Tefekkür, ilmi kalbe yerleştirmektir
Fikir, kalpte iki marifet duygusunun hazır olmasıdır. Bunlar olduktan sonra, üçüncü bir marifet meyvesi çıkar. Tefekkürden gaye bu ilmi kalbe yerleştirmektir. İlim ise, tefekkürün meyvesidir
05.12.2023 14:16:00
Hakan Akkuş
Hakan Akkuş
İmam Gazali Hazretleri şöyle anlatıyor:
Ata anlatıyor: Ubeyd b. Umeyr ve ben birlikte Hz. Aişe'yi ziyarete gittik. Bizimle perde arkasından konuştu. Ubeyd b. Umeyr'e şöyle sordu: "Neden bizi ziyarete gelmez oldun?" Ubeyd b.
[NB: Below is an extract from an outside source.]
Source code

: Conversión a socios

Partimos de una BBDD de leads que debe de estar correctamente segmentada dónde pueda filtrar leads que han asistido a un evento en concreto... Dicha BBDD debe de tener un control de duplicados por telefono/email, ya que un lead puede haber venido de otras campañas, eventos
Umeyr şu cevabı verdi: "Ara sıra gel ki, sevgin arta, hadis-i şerifi icabı." Bundan sonra Ubeyd b. Umeyr, Hz. Aişe'ye Peygamber Efendimizden duyduğu bir hadis-i şerifi anlatmasını istedi. Hz. Aişe ağlamaya başladı. Sonra şöyle buyurdu: "O'nun her işi insana hayret verirdi. Bir gece yanıma geldi. Vücudu bana değdi veya değmedi, şöyle buyurdu: 'Beni bırak Rabbime ibadet edeyim.' Sonra kalktı. Su kabına gitti. Abdest aldı. Namaza durdu. Ağlamaya başladı. Bu ağlamakla sakalı ıslandı. Secdeye vardı, secde yeri ıslandı. Sonra yan üstü yattı. Bilâl sabah ezanını okumaya gelinceye kadar öyle kaldı. Bu hali gören Bilâl şöyle dedi: 'Ya Resûlallah, seni ağlatan ne? Allah, gelmiş ve gelecek günahlarını bağışlamış.' Bilâl'in bu sözü üzerine Peygamber Efendimiz şöyle buyurdu: 'Sen bilemezsin ya Bilâl. Beni ağlamaktan ne alabilir ki? Bu gece Allah Teâlâ bana şu ayet-i kerimeyi inzal eyledi: 'Yerin ve semaların yaratılışında, gece ve gündüzün değişiminde akıl sahiplerine ibret vardır.' (Âl-i İmran, 190). Daha sonra, 'Yazıklar olsun bu ayeti okuyup tefekkür etmeyenlere' buyurdu."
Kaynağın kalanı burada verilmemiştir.